:: Exercise goal ::
Write out, from the entries below, exactly the lines that run between the lines holding "to ARC (Completed)~~" and "## Acknowledgements ##", inclusive, and stop there.

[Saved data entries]
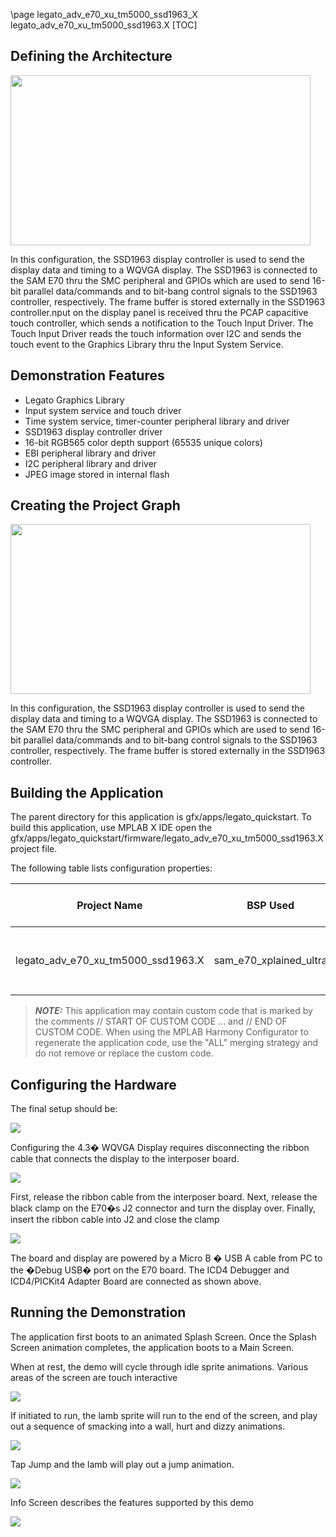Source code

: \page legato_adv_e70_xu_tm5000_ssd1963_X legato_adv_e70_xu_tm5000_ssd1963.X
[TOC]

## Defining the Architecture

<img src="legato_qs_e70_xu_tm4301b_ssd1963_arch.png" width="480" height="272" />

In this configuration, the SSD1963 display controller is used to send
the display data and timing to a WQVGA display. The SSD1963 is connected
to the SAM E70 thru the SMC peripheral and GPIOs which are used to
send 16-bit parallel data/commands and to bit-bang control signals
to the SSD1963 controller, respectively. The frame buffer is stored
externally in the SSD1963 controller.nput on the display panel is received thru the PCAP capacitive touch controller, which sends a notification to the Touch Input Driver. The Touch Input Driver reads the touch information over I2C and sends the touch event to the Graphics Library thru the Input System Service.

## Demonstration Features 

* Legato Graphics Library
* Input system service and touch driver
* Time system service, timer-counter peripheral library and driver
* SSD1963 display controller driver
* 16-bit RGB565 color depth support (65535 unique colors)
* EBI peripheral library and driver
* I2C peripheral library and driver
* JPEG image stored in internal flash

## Creating the Project Graph

<img src="legato_adventure_e70_xu_wvga_ssd1963_pg.png" width="480" height="272" />

In this configuration, the SSD1963 display controller is used to send
the display data and timing to a WQVGA display. The SSD1963 is connected
to the SAM E70 thru the SMC peripheral and GPIOs which are used to
send 16-bit parallel data/commands and to bit-bang control signals
to the SSD1963 controller, respectively. The frame buffer is stored
externally in the SSD1963 controller.

## Building the Application

The parent directory for this application is gfx/apps/legato_quickstart. To
build this application, use MPLAB X IDE open the
gfx/apps/legato_quickstart/firmware/legato_adv_e70_xu_tm5000_ssd1963.X
project file.

The following table lists configuration properties: 

| Project Name  | BSP Used |Graphics Template Used | Description |
|---------------| ---------|---------------| ---------|
| legato_adv_e70_xu_tm5000_ssd1963.X | sam_e70_xplained_ultra | Legato Graphics w/ PDA TM4301B Display | sam_e70_xplained_ultra with SSD1963 GFX Interface and 5� WVGA PCAP Touch display |
 
> **_NOTE:_**  This application may contain custom code that is marked by the comments // START OF CUSTOM CODE ... and // END OF CUSTOM CODE. When using the MPLAB Harmony Configurator to regenerate the application code, use the "ALL" merging strategy and do not remove or replace the custom code.

## Configuring the Hardware

The final setup should be:

<img src="legato_qs_e70_xu_tm4301b_conf1.png"/>

Configuring the 4.3� WQVGA Display requires disconnecting the ribbon cable that connects the display to the interposer board.

<img src="legato_qs_e70_xu_tm4301b_conf2.png"/>

First, release the ribbon cable from the interposer board. Next, release the black clamp on the E70�s J2 connector and turn the display over. Finally, insert the ribbon cable into J2 and close the clamp

<img src="legato_qs_e70_xu_tm4301b_conf3.png"/>

The board and display are powered by a Micro B � USB A cable from PC to the �Debug USB� port on the E70 board. The ICD4 Debugger and ICD4/PICKit4 Adapter Board are connected as shown above.

## Running the Demonstration

The application first boots to an animated Splash Screen. Once the Splash Screen animation completes, the application boots to a Main Screen.

When at rest, the demo will cycle through idle sprite animations. Various areas of the screen are touch interactive

<img src="legato_adv_e54_cu_cpro_parallel_img1.png"/>

If initiated to run, the lamb sprite will run to the end of the screen, and play out a sequence of smacking into a wall, hurt and dizzy animations.

<img src="legato_adv_e54_cu_cpro_parallel_img2.png"/>

Tap Jump and the lamb will play out a jump animation.

<img src="legato_adv_e54_cu_cpro_parallel_img3.png"/>

Info Screen describes the features supported by this demo

<img src="legato_adv_e54_cu_cpro_parallel_img4.png"/>
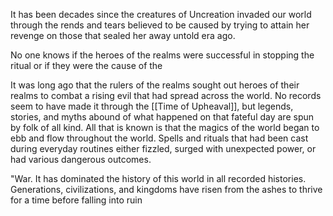 
It has been decades since the creatures of Uncreation invaded our world through the rends and tears believed to be caused by  trying to attain her revenge on those that sealed her away untold era ago.

No one knows if the heroes of the realms were successful in stopping the ritual or if they were the cause of the 

It was long ago that the rulers of the realms sought out heroes of their realms to combat a rising evil that had spread across the world.  No records seem to have made it through the [[Time of Upheaval]], but legends, stories, and myths abound of what happened on that fateful day are spun by folk of all kind.  All that is known is that the magics of the world began to ebb and flow throughout the world. Spells and rituals that had been cast during everyday routines either fizzled, surged with unexpected power, or had various dangerous outcomes.  

"War. It has dominated the history of this world in all recorded histories.  Generations, civilizations, and kingdoms have risen from the ashes to thrive for a time before falling into ruin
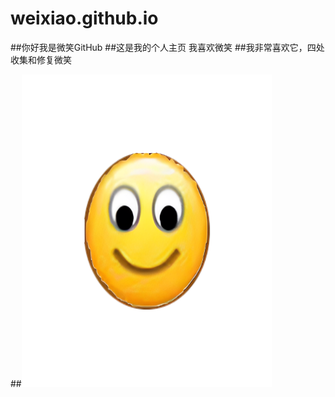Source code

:# weixiao.github.io
##你好我是微笑GitHub
##这是我的个人主页 我喜欢微笑
##我非常喜欢它，四处收集和修复微笑

##<img src="5866e5bf2bf6bffa53130420aa1455a.jpg"
     width="400"
     height="500" />
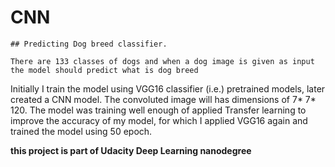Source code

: # CNN

    ## Predicting Dog breed classifier.

`There are 133 classes of dogs and when a dog image is given as input the model should predict what
is dog breed`

Initially I train the model using VGG16 classifier (i.e.) pretrained models, later created a CNN model. The convoluted image will has dimensions of 7* 7* 120.
The model was training well enough of applied Transfer learning to improve the accuracy of my model, for which I applied VGG16 again and trained the model using 50 epoch.


**this project is part of Udacity Deep Learning nanodegree**
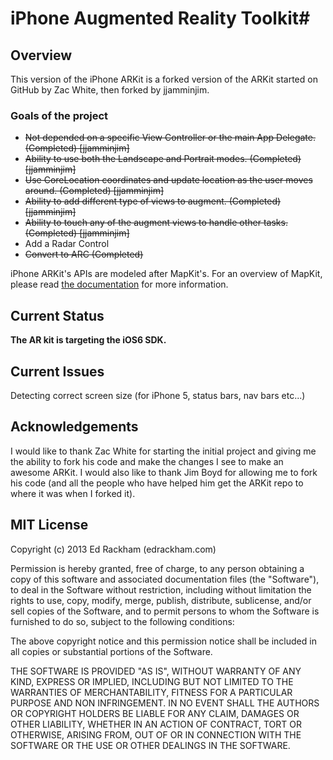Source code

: # iPhone Augmented Reality Toolkit#

## Overview ##

This version of the iPhone ARKit is a forked version of the ARKit started on GitHub by Zac White, then forked by jjamminjim.  

### Goals of the project ###
* ~~Not depended on a specific View Controller or the main App Delegate. (Completed) [jjamminjim]~~
* ~~Ability to use both the Landscape and Portrait modes. (Completed) [jjamminjim]~~
* ~~Use CoreLocation coordinates and update location as the user moves around. (Completed) [jjamminjim]~~
* ~~Ability to add different type of views to augment. (Completed) [jjamminjim]~~
* ~~Ability to touch any of the augment views to handle other tasks. (Completed) [jjamminjim]~~
* Add a Radar Control
* ~~Convert to ARC (Completed)~~

iPhone ARKit's APIs are modeled after MapKit's. For an overview of MapKit, please read [the documentation](http://developer.apple.com/iphone/library/documentation/MapKit/Reference/MapKit_Framework_Reference/index.html) for more information.

## Current Status ##

**The AR kit is targeting the iOS6 SDK.**

## Current Issues ##
Detecting correct screen size (for iPhone 5, status bars, nav bars etc...)

## Acknowledgements ##
I would like to thank Zac White for starting the initial project and giving me the ability to fork his code and make the changes I see to make an awesome ARKit.
I would also like to thank Jim Boyd for allowing me to fork his code (and all the people who have helped him get the ARKit repo to where it was when I forked it).

## MIT License ##

Copyright (c) 2013 Ed Rackham (edrackham.com)

Permission is hereby granted, free of charge, to any person obtaining a copy
of this software and associated documentation files (the "Software"), to deal
in the Software without restriction, including without limitation the rights
to use, copy, modify, merge, publish, distribute, sublicense, and/or sell
copies of the Software, and to permit persons to whom the Software is
furnished to do so, subject to the following conditions:

The above copyright notice and this permission notice shall be included in
all copies or substantial portions of the Software.

THE SOFTWARE IS PROVIDED "AS IS", WITHOUT WARRANTY OF ANY KIND, EXPRESS OR
IMPLIED, INCLUDING BUT NOT LIMITED TO THE WARRANTIES OF MERCHANTABILITY,
FITNESS FOR A PARTICULAR PURPOSE AND NON INFRINGEMENT. IN NO EVENT SHALL THE
AUTHORS OR COPYRIGHT HOLDERS BE LIABLE FOR ANY CLAIM, DAMAGES OR OTHER
LIABILITY, WHETHER IN AN ACTION OF CONTRACT, TORT OR OTHERWISE, ARISING FROM,
OUT OF OR IN CONNECTION WITH THE SOFTWARE OR THE USE OR OTHER DEALINGS IN
THE SOFTWARE.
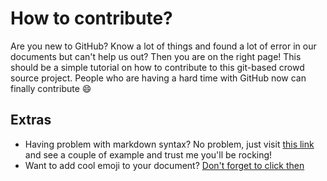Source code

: # How to contribute? 

Are you new to GitHub? Know a lot of things and found a lot of error in our documents but can't help us out? Then you are on the right page! This should be a simple tutorial on how to contribute to this git-based crowd source project. People who are having a hard time with GitHub now can finally contribute :smile:


## Extras

* Having problem with markdown syntax? No problem, just visit [this link](https://github.com/adam-p/markdown-here/wiki/Markdown-Cheatsheet) and see a couple of example and trust me you'll be rocking! 
* Want to add cool emoji to your document? [Don't forget to click then](www.emoji-cheat-sheet.com)

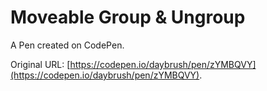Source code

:# Moveable Group & Ungroup

A Pen created on CodePen.

Original URL: [https://codepen.io/daybrush/pen/zYMBQVY](https://codepen.io/daybrush/pen/zYMBQVY).

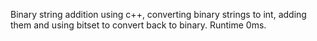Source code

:Binary string addition using c++, converting binary strings to int, adding them and using bitset to convert back to binary. Runtime 0ms.
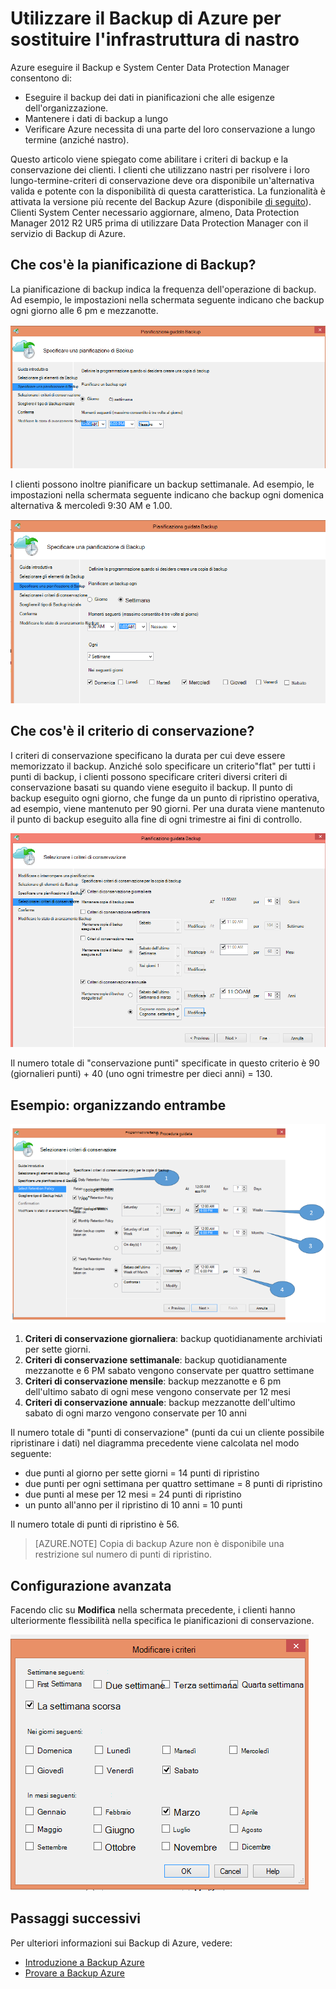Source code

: <properties
   pageTitle="Utilizzare il Backup di Azure per sostituire l'infrastruttura di nastro | Microsoft Azure"
   description="Scopri come Backup Azure fornisce semantica mi piace nastro che consente di eseguire il backup e ripristino dei dati di Azure"
   services="backup"
   documentationCenter=""
   authors="trinadhk"
   manager="vijayts"
   editor=""/>
<tags
   ms.service="backup"
   ms.devlang="na"
   ms.topic="article"
   ms.tgt_pltfrm="na"
   ms.workload="storage-backup-recovery"
   ms.date="09/27/2016"
   ms.author="jimpark;trinadhk;markgal"/>

# <a name="use-azure-backup-to-replace-your-tape-infrastructure"></a>Utilizzare il Backup di Azure per sostituire l'infrastruttura di nastro

Azure eseguire il Backup e System Center Data Protection Manager consentono di:

- Eseguire il backup dei dati in pianificazioni che alle esigenze dell'organizzazione.
- Mantenere i dati di backup a lungo
- Verificare Azure necessita di una parte del loro conservazione a lungo termine (anziché nastro).

Questo articolo viene spiegato come abilitare i criteri di backup e la conservazione dei clienti. I clienti che utilizzano nastri per risolvere i loro lungo-termine-criteri di conservazione deve ora disponibile un'alternativa valida e potente con la disponibilità di questa caratteristica. La funzionalità è attivata la versione più recente del Backup Azure (disponibile [di seguito](http://aka.ms/azurebackup_agent)). Clienti System Center necessario aggiornare, almeno, Data Protection Manager 2012 R2 UR5 prima di utilizzare Data Protection Manager con il servizio di Backup di Azure.

## <a name="what-is-the-backup-schedule"></a>Che cos'è la pianificazione di Backup?
La pianificazione di backup indica la frequenza dell'operazione di backup. Ad esempio, le impostazioni nella schermata seguente indicano che backup ogni giorno alle 6 pm e mezzanotte.

![Pianificazione giornaliera](./media/backup-azure-backup-cloud-as-tape/dailybackupschedule.png)

I clienti possono inoltre pianificare un backup settimanale. Ad esempio, le impostazioni nella schermata seguente indicano che backup ogni domenica alternativa & mercoledì 9:30 AM e 1.00.

![Pianificazione settimanale](./media/backup-azure-backup-cloud-as-tape/weeklybackupschedule.png)

## <a name="what-is-the-retention-policy"></a>Che cos'è il criterio di conservazione?
I criteri di conservazione specificano la durata per cui deve essere memorizzato il backup. Anziché solo specificare un criterio"flat" per tutti i punti di backup, i clienti possono specificare criteri diversi criteri di conservazione basati su quando viene eseguito il backup. Il punto di backup eseguito ogni giorno, che funge da un punto di ripristino operativa, ad esempio, viene mantenuto per 90 giorni. Per una durata viene mantenuto il punto di backup eseguito alla fine di ogni trimestre ai fini di controllo.

![Criteri di conservazione](./media/backup-azure-backup-cloud-as-tape/retentionpolicy.png)

Il numero totale di "conservazione punti" specificate in questo criterio è 90 (giornalieri punti) + 40 (uno ogni trimestre per dieci anni) = 130.

## <a name="example--putting-both-together"></a>Esempio: organizzando entrambe

![Schermata di esempio](./media/backup-azure-backup-cloud-as-tape/samplescreen.png)

1. **Criteri di conservazione giornaliera**: backup quotidianamente archiviati per sette giorni.
2. **Criteri di conservazione settimanale**: backup quotidianamente mezzanotte e 6 PM sabato vengono conservate per quattro settimane
3. **Criteri di conservazione mensile**: backup mezzanotte e 6 pm dell'ultimo sabato di ogni mese vengono conservate per 12 mesi
4. **Criteri di conservazione annuale**: backup mezzanotte dell'ultimo sabato di ogni marzo vengono conservate per 10 anni

Il numero totale di "punti di conservazione" (punti da cui un cliente possibile ripristinare i dati) nel diagramma precedente viene calcolata nel modo seguente:

- due punti al giorno per sette giorni = 14 punti di ripristino
- due punti per ogni settimana per quattro settimane = 8 punti di ripristino
- due punti al mese per 12 mesi = 24 punti di ripristino
- un punto all'anno per il ripristino di 10 anni = 10 punti

Il numero totale di punti di ripristino è 56.

> [AZURE.NOTE] Copia di backup Azure non è disponibile una restrizione sul numero di punti di ripristino.

## <a name="advanced-configuration"></a>Configurazione avanzata
Facendo clic su **Modifica** nella schermata precedente, i clienti hanno ulteriormente flessibilità nella specifica le pianificazioni di conservazione.

![Modificare](./media/backup-azure-backup-cloud-as-tape/modify.png)

## <a name="next-steps"></a>Passaggi successivi
Per ulteriori informazioni sui Backup di Azure, vedere:

- [Introduzione a Backup Azure](backup-introduction-to-azure-backup.md)
- [Provare a Backup Azure](backup-try-azure-backup-in-10-mins.md)
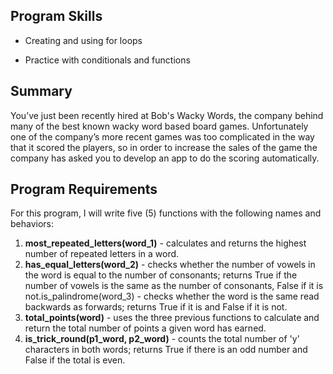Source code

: ## Program Skills

* Creating and using for loops

* Practice with conditionals and functions

## Summary

You’ve just been recently hired at Bob's Wacky Words, the company behind many of the best known wacky word based board games. Unfortunately one of the company’s more recent games was too complicated in the way that it scored the players, so in order to increase the sales of the game the company has asked you to develop an app to do the scoring automatically.

## Program Requirements

For this program, I will write five (5) functions with the following names and behaviors:

1. **most_repeated_letters(word_1)** - calculates and returns the highest number of repeated letters in a word.
2. **has_equal_letters(word_2)** - checks whether the number of vowels in the word is equal to the number of consonants; returns True if the number of vowels is the same as the number of consonants, False if it is not.is_palindrome(word_3) - checks whether the word is the same read backwards as forwards; returns True if it is and False if it is not.
3. **total_points(word)** - uses the three previous functions to calculate and return the total number of points a given word has earned.
4. **is_trick_round(p1_word, p2_word)** - counts the total number of 'y' characters in both words; returns True if there is an odd number and False if the total is even.
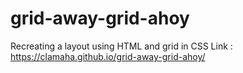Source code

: # grid-away-grid-ahoy

Recreating a layout using HTML and grid in CSS
Link : https://clamaha.github.io/grid-away-grid-ahoy/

:: Your response ::
* ~~Convert to ARC (Completed)~~

iPhone ARKit's APIs are modeled after MapKit's. For an overview of MapKit, please read [the documentation](http://developer.apple.com/iphone/library/documentation/MapKit/Reference/MapKit_Framework_Reference/index.html) for more information.

## Current Status ##

**The AR kit is targeting the iOS6 SDK.**

## Current Issues ##
Detecting correct screen size (for iPhone 5, status bars, nav bars etc...)

## Acknowledgements ##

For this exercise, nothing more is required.